== Try it ==
Type out all the records again exactly.

== Information ==
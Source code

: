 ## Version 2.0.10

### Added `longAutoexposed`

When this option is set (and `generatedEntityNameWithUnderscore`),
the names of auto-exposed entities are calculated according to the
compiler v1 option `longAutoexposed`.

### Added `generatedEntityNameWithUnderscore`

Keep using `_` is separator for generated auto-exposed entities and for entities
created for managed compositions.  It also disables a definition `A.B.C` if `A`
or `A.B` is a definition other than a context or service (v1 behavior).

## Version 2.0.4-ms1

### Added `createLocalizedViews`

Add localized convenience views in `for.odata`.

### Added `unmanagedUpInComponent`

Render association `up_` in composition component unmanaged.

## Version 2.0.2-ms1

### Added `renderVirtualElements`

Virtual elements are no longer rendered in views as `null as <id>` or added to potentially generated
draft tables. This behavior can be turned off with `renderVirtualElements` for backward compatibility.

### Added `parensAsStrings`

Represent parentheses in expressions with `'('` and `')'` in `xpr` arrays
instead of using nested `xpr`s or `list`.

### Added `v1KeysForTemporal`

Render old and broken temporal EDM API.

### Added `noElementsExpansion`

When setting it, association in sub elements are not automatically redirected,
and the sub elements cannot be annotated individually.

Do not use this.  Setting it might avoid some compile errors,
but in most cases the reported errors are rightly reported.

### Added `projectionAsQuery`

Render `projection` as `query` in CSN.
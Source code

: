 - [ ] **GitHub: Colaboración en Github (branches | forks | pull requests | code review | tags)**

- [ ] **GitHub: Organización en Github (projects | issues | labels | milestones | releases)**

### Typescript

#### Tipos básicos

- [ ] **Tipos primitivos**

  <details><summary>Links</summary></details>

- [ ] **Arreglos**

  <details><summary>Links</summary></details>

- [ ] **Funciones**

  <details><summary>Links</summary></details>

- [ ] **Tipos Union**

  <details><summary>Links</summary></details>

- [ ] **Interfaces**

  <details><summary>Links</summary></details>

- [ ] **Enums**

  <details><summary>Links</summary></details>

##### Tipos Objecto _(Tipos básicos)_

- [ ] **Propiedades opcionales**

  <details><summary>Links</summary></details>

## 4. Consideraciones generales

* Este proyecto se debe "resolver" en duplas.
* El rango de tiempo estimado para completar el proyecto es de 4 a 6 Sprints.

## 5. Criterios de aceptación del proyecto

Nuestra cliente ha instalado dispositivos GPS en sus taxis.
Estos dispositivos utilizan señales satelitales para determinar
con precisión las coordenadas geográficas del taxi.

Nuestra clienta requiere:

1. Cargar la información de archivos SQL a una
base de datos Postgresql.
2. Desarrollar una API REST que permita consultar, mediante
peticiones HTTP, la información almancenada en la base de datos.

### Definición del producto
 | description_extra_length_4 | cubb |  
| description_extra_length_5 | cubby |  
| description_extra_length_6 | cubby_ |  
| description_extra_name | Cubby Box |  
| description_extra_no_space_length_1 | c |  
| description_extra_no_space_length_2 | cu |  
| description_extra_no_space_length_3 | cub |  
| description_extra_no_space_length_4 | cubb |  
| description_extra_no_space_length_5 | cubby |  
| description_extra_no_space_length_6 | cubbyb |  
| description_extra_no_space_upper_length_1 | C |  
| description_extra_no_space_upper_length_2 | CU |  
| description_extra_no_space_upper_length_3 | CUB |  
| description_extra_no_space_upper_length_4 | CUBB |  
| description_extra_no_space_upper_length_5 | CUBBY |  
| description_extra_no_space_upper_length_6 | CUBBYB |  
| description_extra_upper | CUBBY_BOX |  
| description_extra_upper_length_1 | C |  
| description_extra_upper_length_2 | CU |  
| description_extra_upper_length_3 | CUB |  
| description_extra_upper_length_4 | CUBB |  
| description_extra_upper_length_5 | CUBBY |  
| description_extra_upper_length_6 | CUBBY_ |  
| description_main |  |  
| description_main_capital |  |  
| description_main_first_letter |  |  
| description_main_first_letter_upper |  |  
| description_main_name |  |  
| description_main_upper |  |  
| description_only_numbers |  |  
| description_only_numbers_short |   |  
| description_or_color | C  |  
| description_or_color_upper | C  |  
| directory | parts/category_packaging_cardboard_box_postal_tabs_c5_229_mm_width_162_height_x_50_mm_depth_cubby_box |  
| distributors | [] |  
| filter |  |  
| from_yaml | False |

== Expected output ==
Source code

: ## Version 2.0.10

### Added `longAutoexposed`

When this option is set (and `generatedEntityNameWithUnderscore`),
the names of auto-exposed entities are calculated according to the
compiler v1 option `longAutoexposed`.

### Added `generatedEntityNameWithUnderscore`

Keep using `_` is separator for generated auto-exposed entities and for entities
created for managed compositions.  It also disables a definition `A.B.C` if `A`
or `A.B` is a definition other than a context or service (v1 behavior).

## Version 2.0.4-ms1

### Added `createLocalizedViews`

Add localized convenience views in `for.odata`.

### Added `unmanagedUpInComponent`

Render association `up_` in composition component unmanaged.

## Version 2.0.2-ms1

### Added `renderVirtualElements`

Virtual elements are no longer rendered in views as `null as <id>` or added to potentially generated
draft tables. This behavior can be turned off with `renderVirtualElements` for backward compatibility.

### Added `parensAsStrings`

Represent parentheses in expressions with `'('` and `')'` in `xpr` arrays
instead of using nested `xpr`s or `list`.

### Added `v1KeysForTemporal`

Render old and broken temporal EDM API.

### Added `noElementsExpansion`

When setting it, association in sub elements are not automatically redirected,
and the sub elements cannot be annotated individually.

Do not use this.  Setting it might avoid some compile errors,
but in most cases the reported errors are rightly reported.

### Added `projectionAsQuery`

Render `projection` as `query` in CSN.
Source code

: - [ ] **GitHub: Colaboración en Github (branches | forks | pull requests | code review | tags)**

- [ ] **GitHub: Organización en Github (projects | issues | labels | milestones | releases)**

### Typescript

#### Tipos básicos

- [ ] **Tipos primitivos**

  <details><summary>Links</summary></details>

- [ ] **Arreglos**

  <details><summary>Links</summary></details>

- [ ] **Funciones**

  <details><summary>Links</summary></details>

- [ ] **Tipos Union**

  <details><summary>Links</summary></details>

- [ ] **Interfaces**

  <details><summary>Links</summary></details>

- [ ] **Enums**

  <details><summary>Links</summary></details>

##### Tipos Objecto _(Tipos básicos)_

- [ ] **Propiedades opcionales**

  <details><summary>Links</summary></details>

## 4. Consideraciones generales

* Este proyecto se debe "resolver" en duplas.
* El rango de tiempo estimado para completar el proyecto es de 4 a 6 Sprints.

## 5. Criterios de aceptación del proyecto

Nuestra cliente ha instalado dispositivos GPS en sus taxis.
Estos dispositivos utilizan señales satelitales para determinar
con precisión las coordenadas geográficas del taxi.

Nuestra clienta requiere:

1. Cargar la información de archivos SQL a una
base de datos Postgresql.
2. Desarrollar una API REST que permita consultar, mediante
peticiones HTTP, la información almancenada en la base de datos.

### Definición del producto
 | description_extra_length_4 | cubb |  
| description_extra_length_5 | cubby |  
| description_extra_length_6 | cubby_ |  
| description_extra_name | Cubby Box |  
| description_extra_no_space_length_1 | c |  
| description_extra_no_space_length_2 | cu |  
| description_extra_no_space_length_3 | cub |  
| description_extra_no_space_length_4 | cubb |  
| description_extra_no_space_length_5 | cubby |  
| description_extra_no_space_length_6 | cubbyb |  
| description_extra_no_space_upper_length_1 | C |  
| description_extra_no_space_upper_length_2 | CU |  
| description_extra_no_space_upper_length_3 | CUB |  
| description_extra_no_space_upper_length_4 | CUBB |  
| description_extra_no_space_upper_length_5 | CUBBY |  
| description_extra_no_space_upper_length_6 | CUBBYB |  
| description_extra_upper | CUBBY_BOX |  
| description_extra_upper_length_1 | C |  
| description_extra_upper_length_2 | CU |  
| description_extra_upper_length_3 | CUB |  
| description_extra_upper_length_4 | CUBB |  
| description_extra_upper_length_5 | CUBBY |  
| description_extra_upper_length_6 | CUBBY_ |  
| description_main |  |  
| description_main_capital |  |  
| description_main_first_letter |  |  
| description_main_first_letter_upper |  |  
| description_main_name |  |  
| description_main_upper |  |  
| description_only_numbers |  |  
| description_only_numbers_short |   |  
| description_or_color | C  |  
| description_or_color_upper | C  |  
| directory | parts/category_packaging_cardboard_box_postal_tabs_c5_229_mm_width_162_height_x_50_mm_depth_cubby_box |  
| distributors | [] |  
| filter |  |  
| from_yaml | False |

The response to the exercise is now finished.